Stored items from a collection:
____
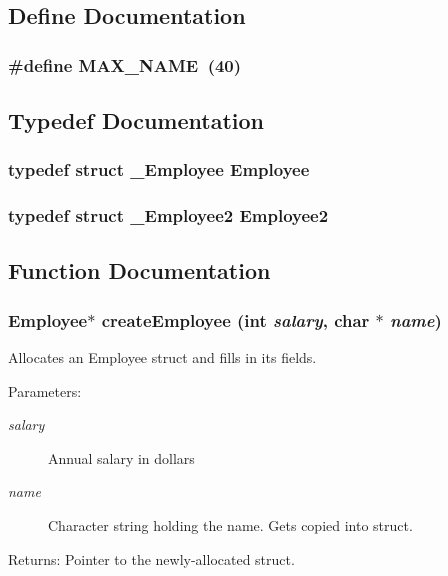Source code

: \subsection{Define Documentation}
\subsubsection{\setlength{\rightskip}{0pt plus 5cm}\#define MAX\_\-NAME~(40)}\label{etest_8h_c7c0207aa5a0e10d378be03b68041350}




\subsection{Typedef Documentation}
\subsubsection{\setlength{\rightskip}{0pt plus 5cm}typedef struct \bf{\_\-Employee} \bf{Employee}}\label{etest_8h_f86d012563975d4da5c22487e31948e2}


\subsubsection{\setlength{\rightskip}{0pt plus 5cm}typedef struct \bf{\_\-Employee2} \bf{Employee2}}\label{etest_8h_1e28080f01f9a4f4aba612c98c17b1e5}




\subsection{Function Documentation}
\subsubsection{\setlength{\rightskip}{0pt plus 5cm}\bf{Employee}$\ast$ create\-Employee (int {\em salary}, char $\ast$ {\em name})}\label{etest_8h_eb7cb4c5c4779c2113e3daf270db2345}


Allocates an Employee struct and fills in its fields. \begin{Desc}
\item[Parameters:]
\begin{description}
\item[{\em salary}]Annual salary in dollars \item[{\em name}]Character string holding the name. Gets copied into struct. \end{description}
\end{Desc}
\begin{Desc}
\item[Returns:]Pointer to the newly-allocated struct. \end{Desc}
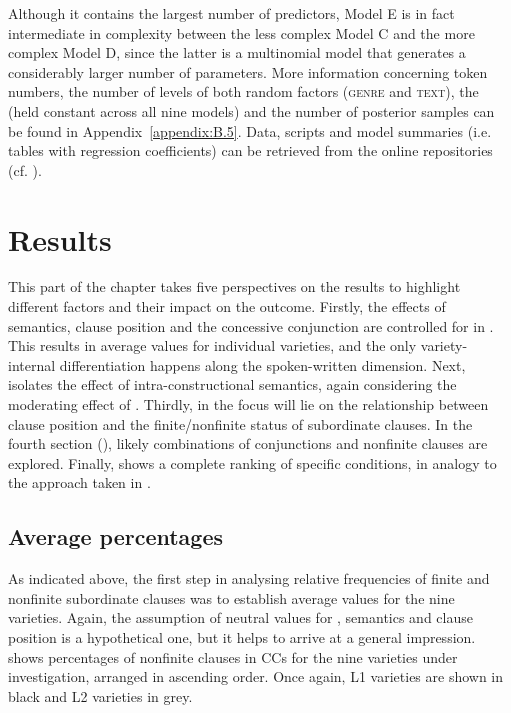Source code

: Although it contains the largest number of predictors, Model E is in fact intermediate in complexity between the less complex Model C and the more complex Model D, since the latter is a multinomial model that generates a considerably larger number of parameters. More information concerning token numbers, the number of levels of both random factors (\textsc{genre} and \textsc{text}), the  (held constant across all nine models) and the number of posterior samples can be found in Appendix~\ref{appendix:B.5}. Data, scripts and model summaries (i.e. tables with regression coefficients) can be retrieved from the online repositories (cf. ).

\section{\label{bkm:Ref75782487}Results}\label{sec:11.2}


This part of the chapter takes five perspectives on the results to highlight different factors and their impact on the outcome. Firstly, the effects of semantics, clause position and the concessive conjunction are controlled for in . This results in average values for individual varieties, and the only variety-internal differentiation happens along the spoken-written dimension. Next,  isolates the effect of intra-constructional semantics, again considering the moderating effect of . Thirdly, in  the focus will lie on the relationship between clause position and the finite/nonfinite status of subordinate clauses. In the fourth section (), likely combinations of conjunctions and nonfinite clauses are explored. Finally,  shows a complete ranking of specific conditions, in analogy to the approach taken in .

\subsection{\label{bkm:Ref75783798}Average percentages}\label{sec:11.2.1}

As indicated above, the first step in analysing relative frequencies of finite and nonfinite subordinate clauses was to establish average values for the nine varieties. Again, the assumption of neutral values for , semantics and clause position is a hypothetical one, but it helps to arrive at a general impression.  shows percentages of nonfinite clauses in CCs for the nine varieties under investigation, arranged in ascending order. Once again, L1 varieties are shown in black and L2 varieties in grey.\largerpage

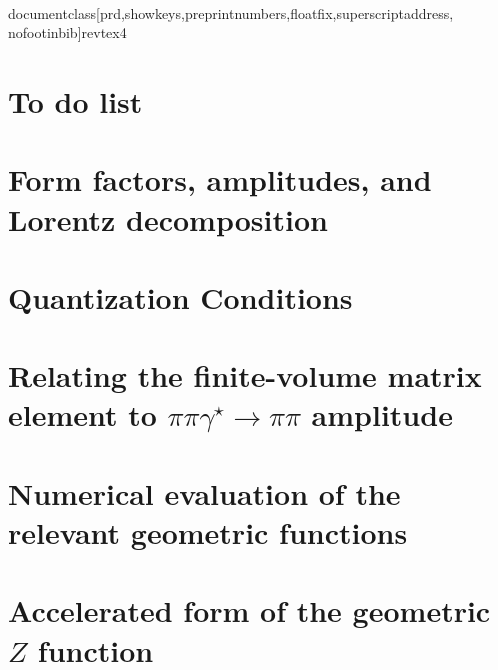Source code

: \\documentclass[prd,showkeys,preprintnumbers,floatfix,superscriptaddress, nofootinbib]{revtex4}
\begin{document}

\nopagebreak
\maketitle

\tableofcontents

\clearpage

\section{To do list}


\section{Form factors, amplitudes, and Lorentz decomposition}


\section{Quantization Conditions}


\section{Relating the finite-volume matrix element to $\pi\pi\gamma^\star\to\pi\pi$ amplitude \label{sec:pipigs_pipi}}


\section{Numerical evaluation of the relevant geometric functions}


\appendix

\section{Accelerated form of the geometric $Z$ function}



\clearpage

\end{document}
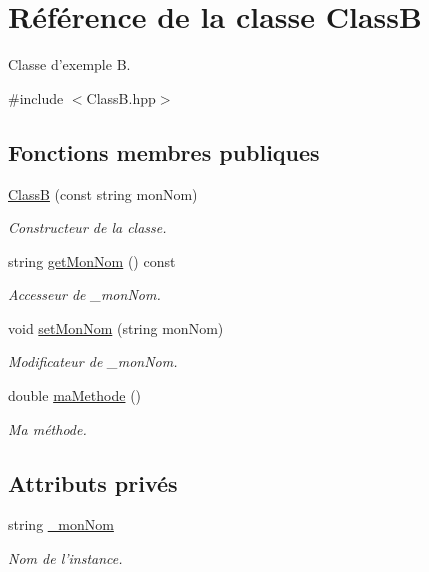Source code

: \hypertarget{class_class_b}{
\section{Référence de la classe ClassB}
\label{class_class_b}
}


Classe d'exemple B.  


{\ttfamily \#include $<$ClassB.hpp$>$}\subsection*{Fonctions membres publiques}
\begin{DoxyCompactItemize}
\item 
\hyperlink{class_class_b_a327bbcde6f569ee4d180d82aa894605e}{ClassB} (const string monNom)
\begin{DoxyCompactList}\small\item\em Constructeur de la classe. \item\end{DoxyCompactList}\item 
string \hyperlink{class_class_b_a52a89bf5f66d82ae413610aea58363ca}{getMonNom} () const 
\begin{DoxyCompactList}\small\item\em Accesseur de \_\-monNom. \item\end{DoxyCompactList}\item 
void \hyperlink{class_class_b_a8294ff99ed4904787e47ca15f07e2ace}{setMonNom} (string monNom)
\begin{DoxyCompactList}\small\item\em Modificateur de \_\-monNom. \item\end{DoxyCompactList}\item 
double \hyperlink{class_class_b_ac17b7f1214a74505d7882ebf9ddcb65e}{maMethode} ()
\begin{DoxyCompactList}\small\item\em Ma méthode. \item\end{DoxyCompactList}\end{DoxyCompactItemize}
\subsection*{Attributs privés}
\begin{DoxyCompactItemize}
\item 
string \hyperlink{class_class_b_a1014a29d4201c63e8ebd40c027eb2fc7}{\_\-monNom}
\begin{DoxyCompactList}\small\item\em Nom de l'instance. \item\end{DoxyCompactList}\end{DoxyCompactItemize}


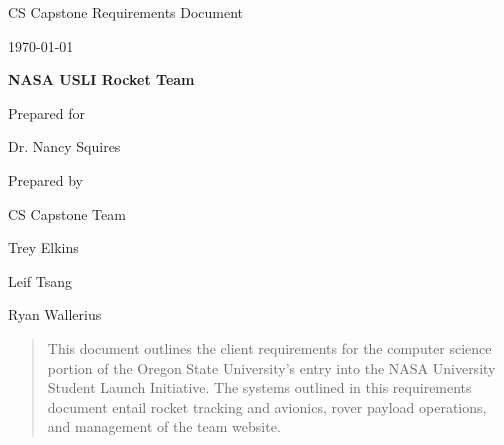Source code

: \documentclass[onecolumn, draftclsnofoot, 10pt, compsoc]{IEEEtran}
\def \CapstoneTeamName{			Team 12}
\def \GroupName{				CS Capstone Team }
\def \GroupMemberOne{			Trey Elkins}
\def \GroupMemberTwo{			Leif Tsang}
\def \GroupMemberThree{			Ryan Wallerius}
\def \CapstoneProjectName{		NASA USLI Rocket Team}
\def \CapstoneSponsorCompany{	Oregon State University}
\def \CapstoneSponsorPerson{	Dr. Nancy Squires}
\def \DocType{		%
					Requirements Document
				}
\newcommand{\NameSigPair}[1]{
	\par
	\makebox[2.75in][r]{#1} \hfill
	\makebox[3.25in]{\makebox[2.25in]{\hrulefill} \hfill \makebox[.75in]{\hrulefill}}
	\par\vspace{-12pt}
	\textit{
		\tiny\noindent \makebox[2.75in]{} \hfill
		\makebox[3.25in]{\makebox[2.25in][r]{Signature} \hfill \makebox[.75in][r]{Date}}
	}
}
\renewcommand{\NameSigPair}[1]{#1}
\begin{document}
\begin{titlepage}
\begin{singlespace}
\begin{center}
        \par\vspace{.2in}
        \scshape{
            \huge CS Capstone \DocType \par
            {\large\today}\par
            \vspace{.5in}
            \textbf{\Huge\CapstoneProjectName}\par
            \vfill
            {\large Prepared for}\par
            \vspace{5pt}
            {\Large\NameSigPair{\CapstoneSponsorPerson}\par}
            {\large Prepared by }\par
           	\GroupName\par
            \vspace{5pt}
            {\Large
                \NameSigPair{\GroupMemberOne}\par
                \NameSigPair{\GroupMemberTwo}\par
                \NameSigPair{\GroupMemberThree}\par
            }
            \vspace{20pt}
        }
        \end{center}
    \end{singlespace}
    
    \begin{abstract}
        This document outlines the client requirements for the computer science portion of the Oregon State University's entry into the NASA University Student Launch Initiative. The systems outlined in this requirements document entail rocket tracking and avionics, rover payload operations, and management of the team website.
	\end{abstract}
\end{titlepage}
\newpage

\tableofcontents
\clearpage
\end{document}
____
■ What this task involves ■
Out of the records, collect only those lines that contain the string "University".

■ Your solution ■
\def \CapstoneSponsorCompany{	Oregon State University}
        This document outlines the client requirements for the computer science portion of the Oregon State University's entry into the NASA University Student Launch Initiative. The systems outlined in this requirements document entail rocket tracking and avionics, rover payload operations, and management of the team website.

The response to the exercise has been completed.